Search the data for the string "library" and copy each line where it turns up.

- [Extracted data]
* * *

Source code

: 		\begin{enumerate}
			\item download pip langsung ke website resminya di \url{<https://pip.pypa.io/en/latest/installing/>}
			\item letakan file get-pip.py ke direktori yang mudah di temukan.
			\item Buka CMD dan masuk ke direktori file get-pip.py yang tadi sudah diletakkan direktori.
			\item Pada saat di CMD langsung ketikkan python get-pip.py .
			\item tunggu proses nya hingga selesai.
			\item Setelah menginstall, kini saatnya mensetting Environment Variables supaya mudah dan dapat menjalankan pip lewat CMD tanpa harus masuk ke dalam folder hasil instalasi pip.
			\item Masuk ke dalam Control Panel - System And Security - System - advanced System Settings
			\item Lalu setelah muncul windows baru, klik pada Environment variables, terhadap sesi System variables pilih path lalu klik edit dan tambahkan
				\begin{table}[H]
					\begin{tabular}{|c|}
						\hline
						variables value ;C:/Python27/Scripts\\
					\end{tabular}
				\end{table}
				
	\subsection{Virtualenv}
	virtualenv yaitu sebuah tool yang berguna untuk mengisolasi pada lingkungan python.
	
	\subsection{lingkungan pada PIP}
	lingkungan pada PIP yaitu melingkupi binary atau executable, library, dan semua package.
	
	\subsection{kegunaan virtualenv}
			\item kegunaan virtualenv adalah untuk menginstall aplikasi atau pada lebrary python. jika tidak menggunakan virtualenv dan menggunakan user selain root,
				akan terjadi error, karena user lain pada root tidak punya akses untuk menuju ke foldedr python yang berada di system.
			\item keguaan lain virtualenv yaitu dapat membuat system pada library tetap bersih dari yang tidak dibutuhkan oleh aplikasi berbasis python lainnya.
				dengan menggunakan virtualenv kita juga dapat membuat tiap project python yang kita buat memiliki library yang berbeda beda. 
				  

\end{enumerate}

* * *

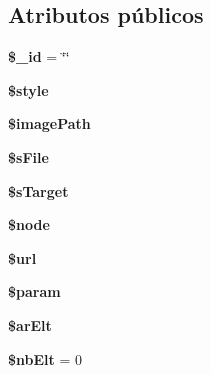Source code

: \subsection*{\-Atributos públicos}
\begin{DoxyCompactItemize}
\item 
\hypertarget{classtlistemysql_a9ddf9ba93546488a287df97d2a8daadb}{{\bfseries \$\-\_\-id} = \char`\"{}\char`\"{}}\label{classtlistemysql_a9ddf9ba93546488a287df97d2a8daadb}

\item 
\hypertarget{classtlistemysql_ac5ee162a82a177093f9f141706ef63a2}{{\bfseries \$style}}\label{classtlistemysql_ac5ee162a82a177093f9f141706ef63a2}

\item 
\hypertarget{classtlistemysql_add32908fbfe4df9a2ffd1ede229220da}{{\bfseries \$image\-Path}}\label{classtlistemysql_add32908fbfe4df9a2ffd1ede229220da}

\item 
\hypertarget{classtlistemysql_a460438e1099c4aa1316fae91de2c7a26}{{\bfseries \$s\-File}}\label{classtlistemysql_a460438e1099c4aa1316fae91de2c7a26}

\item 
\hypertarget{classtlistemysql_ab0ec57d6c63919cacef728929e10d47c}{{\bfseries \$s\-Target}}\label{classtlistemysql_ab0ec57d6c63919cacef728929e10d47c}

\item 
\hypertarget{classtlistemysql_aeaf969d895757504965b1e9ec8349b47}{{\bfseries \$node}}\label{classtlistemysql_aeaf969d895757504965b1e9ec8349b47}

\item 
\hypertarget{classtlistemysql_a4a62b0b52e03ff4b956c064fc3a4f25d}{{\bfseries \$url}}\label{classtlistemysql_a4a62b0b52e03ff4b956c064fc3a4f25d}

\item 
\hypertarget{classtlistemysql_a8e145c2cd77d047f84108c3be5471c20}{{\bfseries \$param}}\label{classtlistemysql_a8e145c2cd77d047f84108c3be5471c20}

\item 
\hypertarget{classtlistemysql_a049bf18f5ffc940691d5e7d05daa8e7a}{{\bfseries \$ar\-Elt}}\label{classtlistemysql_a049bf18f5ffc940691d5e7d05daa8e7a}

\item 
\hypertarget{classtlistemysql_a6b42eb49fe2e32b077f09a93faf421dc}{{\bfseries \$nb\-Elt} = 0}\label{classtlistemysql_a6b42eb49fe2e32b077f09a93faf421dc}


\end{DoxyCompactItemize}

* * *

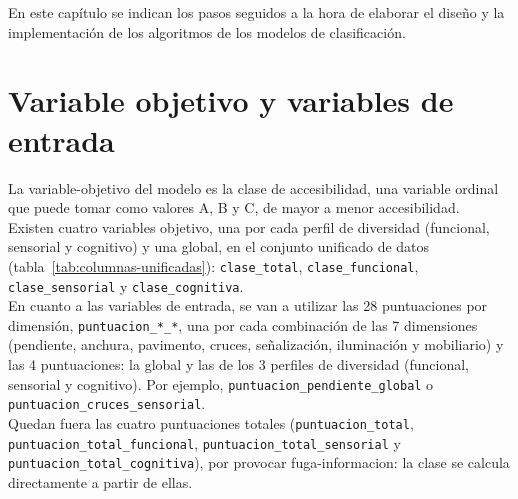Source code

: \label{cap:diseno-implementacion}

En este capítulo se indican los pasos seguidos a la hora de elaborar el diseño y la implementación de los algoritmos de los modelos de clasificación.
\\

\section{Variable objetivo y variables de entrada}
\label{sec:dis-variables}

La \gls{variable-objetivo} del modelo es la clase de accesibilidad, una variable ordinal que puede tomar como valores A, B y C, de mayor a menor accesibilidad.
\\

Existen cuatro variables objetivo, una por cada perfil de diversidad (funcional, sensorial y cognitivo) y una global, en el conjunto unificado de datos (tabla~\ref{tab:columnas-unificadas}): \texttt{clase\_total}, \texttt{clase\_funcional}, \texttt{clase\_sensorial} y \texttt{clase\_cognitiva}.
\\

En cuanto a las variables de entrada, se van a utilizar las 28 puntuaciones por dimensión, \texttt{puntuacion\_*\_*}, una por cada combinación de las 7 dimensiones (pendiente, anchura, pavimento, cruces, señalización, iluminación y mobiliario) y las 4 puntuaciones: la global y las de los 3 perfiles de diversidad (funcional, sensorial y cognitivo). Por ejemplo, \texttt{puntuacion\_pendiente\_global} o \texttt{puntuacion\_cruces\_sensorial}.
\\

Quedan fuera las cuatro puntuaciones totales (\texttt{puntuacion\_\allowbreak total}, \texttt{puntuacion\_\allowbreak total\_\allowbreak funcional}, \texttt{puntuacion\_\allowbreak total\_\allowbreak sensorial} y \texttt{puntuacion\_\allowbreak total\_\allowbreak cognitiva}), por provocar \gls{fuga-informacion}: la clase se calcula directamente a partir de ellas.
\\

* * *

- [Answer]
	lingkungan pada PIP yaitu melingkupi binary atau executable, library, dan semua package.
			\item keguaan lain virtualenv yaitu dapat membuat system pada library tetap bersih dari yang tidak dibutuhkan oleh aplikasi berbasis python lainnya.
				dengan menggunakan virtualenv kita juga dapat membuat tiap project python yang kita buat memiliki library yang berbeda beda. 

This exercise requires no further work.